Comment 11 Nithya Balachandran 2019-02-08 03:03:20 UTC

(In reply to David E. Smith from comment #10)
> Ran a couple of the glusterfs logs through the print-backtrace script. They
> all start with what you'd normally expect (clone, start_thread) and all end
> with (_gf_msg_backtrace_nomem) but they're all doing different things in the
> middle. It looks sorta like a memory leak or other memory corruption. Since
> it started happening on both of my servers after upgrading to 5.2 (and
> continued with 5.3), I really doubt it's a hardware issue -- the FUSE
> clients are both VMs, on hosts a few miles apart, so the odds of host RAM
> going wonky in both places at exactly that same time are ridiculous.
> 
> Bit of a stretch, but do you think there would be value in my rebuilding the
> RPMs locally, to try to rule out anything on CentOS' end?

I don't think so. My guess is there is an error somewhere in the client code when handling inodes. It was never hit earlier because we never freed the inodes before 5.3. With the new inode invalidation feature, we appear to be accessing inodes that were already freed.

Did you see the same crashes in 5.2? If yes, something else might be going wrong.

I had a look at the coredumps you sent - most don't have any symbols (strangely). Of the ones that do, it looks like memory corruption and accessing already freed inodes. There are a few people looking at it but this going to take a while to figure out. In the meantime, let me know if you still see crashes with the lru-limit option.

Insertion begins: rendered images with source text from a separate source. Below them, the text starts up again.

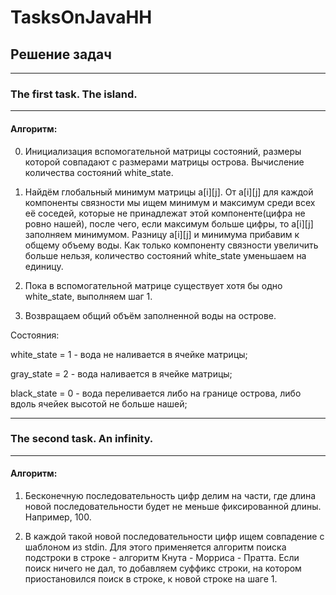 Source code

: # TasksOnJavaHH

## Решение задач

---------------------------

### The first task. The island.

---------------------------

#### Алгоритм:

0. Инициализация вспомогательной матрицы состояний, размеры которой совпадают с размерами матрицы острова.
Вычисление количества состояний white_state.

1. Найдём глобальный минимум матрицы a[i][j]. От a[i][j] для каждой компоненты связности мы ищем минимум и 
максимум среди всех её соседей, которые не принадлежат этой компоненте(цифра не ровно нашей), после чего, если 
максимум больше цифры, то a[i][j] заполняем минимумом. Разницу a[i][j] и минимума прибавим к общему объему воды.
Как только компоненту связности увеличить больше нельзя, количество состояний white_state уменьшаем на единицу.

2. Пока в вспомогательной матрице существует хотя бы одно white_state, выполняем шаг 1.

3. Возвращаем общий объём заполненной воды на острове.

Состояния:

white_state = 1 - вода не наливается в ячейке матрицы;

gray_state = 2 -  вода наливается в ячейке матрицы;

black_state = 0 - вода переливается либо на границе острова, либо вдоль ячейек высотой не больше нашей;

---------------------------

### The second task. An infinity.

---------------------------

#### Алгоритм:

1. Бесконечную последовательность цифр делим на части, где длина новой последовательности будет не меньше
фиксированной длины. Например, 100.

2. В каждой такой новой последовательности цифр ищем совпадение с шаблоном из stdin. Для этого применяется
алгоритм поиска подстроки в строке - алгоритм Кнута - Морриса - Пратта. Если поиск ничего не дал, то добавляем
суффикс строки, на котором приостановился поиск в строке, к новой строке на шаге 1.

Comment 12 Nithya Balachandran 2019-02-08 03:18:00 UTC

Another user has just reported that the lru-limit did not help with the crashes - let me know if that is your experience as well.

Comment 13 Nithya Balachandran 2019-02-08 12:57:50 UTC

We have found the cause of one crash but that has a different backtrace. Unfortunately we have not managed to reproduce the one you reported so we don't know if it is the same cause.

Can you disable write-behind on the volume and let us know if it solves the problem? If yes, it is likely to be the same issue.

Comment 14 David E. Smith 2019-02-09 16:07:08 UTC

I did have some crashes with 5.2. (I went from 3.something straight to 5.2, so I'm not going to be too helpful in terms of narrowing down exactly when this issue first appeared, sorry.) I'll see if I still have any of those cores; they all were from several weeks ago, so I may have already cleaned them up.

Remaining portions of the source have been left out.